▶ [WHAT TO PRODUCE]: Return each line below holding the string "with".

▶ [DATASET EXCERPTS]:
*** Begin section ***

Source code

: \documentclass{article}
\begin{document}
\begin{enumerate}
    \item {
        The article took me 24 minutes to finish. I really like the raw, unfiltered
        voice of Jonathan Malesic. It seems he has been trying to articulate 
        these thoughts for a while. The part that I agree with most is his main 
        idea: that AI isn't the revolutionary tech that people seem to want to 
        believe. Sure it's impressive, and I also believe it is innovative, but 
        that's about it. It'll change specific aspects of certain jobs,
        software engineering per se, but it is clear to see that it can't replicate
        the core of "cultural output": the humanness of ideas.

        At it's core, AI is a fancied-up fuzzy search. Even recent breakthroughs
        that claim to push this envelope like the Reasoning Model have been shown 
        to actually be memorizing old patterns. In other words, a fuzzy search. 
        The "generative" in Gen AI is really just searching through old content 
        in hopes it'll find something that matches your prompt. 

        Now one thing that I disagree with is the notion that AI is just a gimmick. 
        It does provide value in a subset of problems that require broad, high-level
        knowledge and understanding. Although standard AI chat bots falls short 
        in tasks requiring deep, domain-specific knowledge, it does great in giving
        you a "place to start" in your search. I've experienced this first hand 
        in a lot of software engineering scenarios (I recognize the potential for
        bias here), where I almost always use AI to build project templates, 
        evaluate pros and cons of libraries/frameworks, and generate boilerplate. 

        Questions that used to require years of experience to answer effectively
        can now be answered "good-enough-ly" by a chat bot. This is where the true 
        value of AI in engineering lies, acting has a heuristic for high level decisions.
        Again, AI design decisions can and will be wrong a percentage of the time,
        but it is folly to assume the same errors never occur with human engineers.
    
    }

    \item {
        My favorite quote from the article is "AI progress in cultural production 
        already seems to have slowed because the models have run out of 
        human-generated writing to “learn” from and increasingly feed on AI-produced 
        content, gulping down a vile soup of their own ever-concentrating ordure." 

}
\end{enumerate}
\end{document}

*** End section ***

▶ [ANSWER BELOW]:
        these thoughts for a while. The part that I agree with most is his main 
        Now one thing that I disagree with is the notion that AI is just a gimmick. 
        but it is folly to assume the same errors never occur with human engineers.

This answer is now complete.